Average Q is a bad idea!

Expected errors

Quality filtering

The quality score of a base, also known as a Phred or Q score, is an integer value representing the estimated probability of an error, i.e. that the base is incorrect. If P is the error probability, then:

* * P = 10^{-Q/10}

^{ } Q = -10 log_{10}(P)

Q scores are often represented as ASCII characters. The rule for converting an ASCII character to an integer varies, see FASTQ options for details. Tables converting between integer Q scores, ASCII characters and error probabilities are shown in the table below ASCII_BASE 33, which is now almost universally used, and ASCII_BASE 64 which is used in some older Illumina data.

**What kind of error?** There is an important difference between Q scores in reads from 454 and Illumina. In effect, 454 ignores the possibility of substitution errors and Illumina ignores indels. With 454, the Q score is the estimated probability that the length of the homopolymer is wrong, and with Illumina the Q score is the probability that the base call is incorrect. In the case of Illumina, this is reasonable because indel errors are very rare. But with 454, substitution errors are quite common, occurring with comparable frequency to homopolymer errors. This means that 454 Q scores are not as informative as Illumina Q scores, but are still useful in practice. See quality filtering for further discussion.

**Small Q scores** Note that a Q score of 3 means P=0.5, meaning that there is a 50% chance the base is wrong, and lower values represent even higher probabilities of error. Q=0 means P=1, i.e. that the base call is certainly wrong, so this is rarely used, though might be appropriate for an undetermined base (often represented as 'N'). I have never seen a FASTQ file with Q=0, but since the format is not standardized I can't be sure. The lowest value usually found in practice is Q=2 (P=0.63), which means the base call is more likely to be wrong than correct.

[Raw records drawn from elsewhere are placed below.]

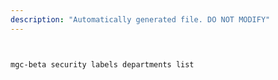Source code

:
 ```yaml
---
description: "Automatically generated file. DO NOT MODIFY"
---
```


```bash


mgc-beta security labels departments list

```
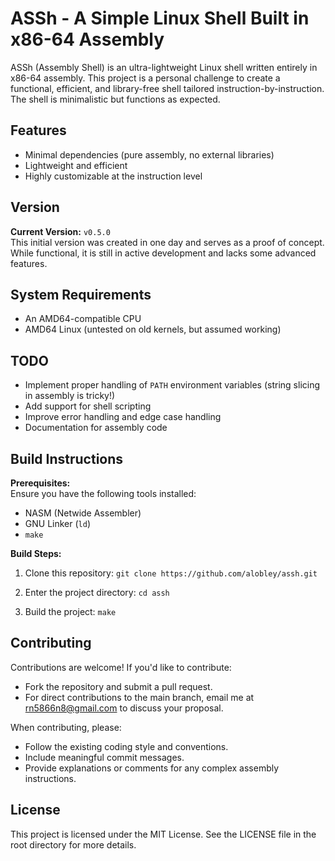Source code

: # ASSh - A Simple Linux Shell Built in x86-64 Assembly

ASSh (Assembly Shell) is an ultra-lightweight Linux shell written entirely in x86-64 assembly. This project is a personal challenge to create a functional, efficient, and library-free shell tailored instruction-by-instruction. The shell is minimalistic but functions as expected.

## Features
- Minimal dependencies (pure assembly, no external libraries)
- Lightweight and efficient
- Highly customizable at the instruction level

## Version
**Current Version:** `v0.5.0`  
This initial version was created in one day and serves as a proof of concept. While functional, it is still in active development and lacks some advanced features.

## System Requirements
- An AMD64-compatible CPU
- AMD64 Linux (untested on old kernels, but assumed working)

## TODO
- Implement proper handling of `PATH` environment variables (string slicing in assembly is tricky!)
- Add support for shell scripting
- Improve error handling and edge case handling
- Documentation for assembly code

## Build Instructions
**Prerequisites:**  
Ensure you have the following tools installed:  
- NASM (Netwide Assembler)
- GNU Linker (`ld`)
- `make`

**Build Steps:**  
1. Clone this repository:
```git clone https://github.com/alobley/assh.git```

2. Enter the project directory: 
```cd assh```

3. Build the project:
```make```

## Contributing

Contributions are welcome! If you'd like to contribute:

- Fork the repository and submit a pull request.
- For direct contributions to the main branch, email me at rn5866n8@gmail.com to discuss your proposal.

When contributing, please:

- Follow the existing coding style and conventions.
- Include meaningful commit messages.
- Provide explanations or comments for any complex assembly instructions.

## License

This project is licensed under the MIT License. See the LICENSE file in the root directory for more details.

**Recognizing the format** The fastx_info and fastq_chars commands can be used to determin the format. The most important parameter is ASCII_BASE, which as far as I know is always 33 or 64. With a typical range from Q2 to Q40, this gives a range of ASCII values from 35 to 73 with ASCII_BASE=33 and from 66 to 104 with ASCII_BASE=64. These ranges overlap from ASCII 66 to 73. Also, values >Q40 may be produced by some machine software and by some post-processing software such as paired read assemblers. So if we see ASCII values >73 that doesn't necessarily mean that we have ASCII_BASE=64, these could be high quality scores with ASCII_BASE=33. The only sure way to distinguish for sure is if we see ASCII values < 64, in which case we know ASCII_BASE=33. A quick way to check visually is to look for # and $, which means ASCII_BASE=33 or lower-case letters which probably implies ASCII_BASE=64.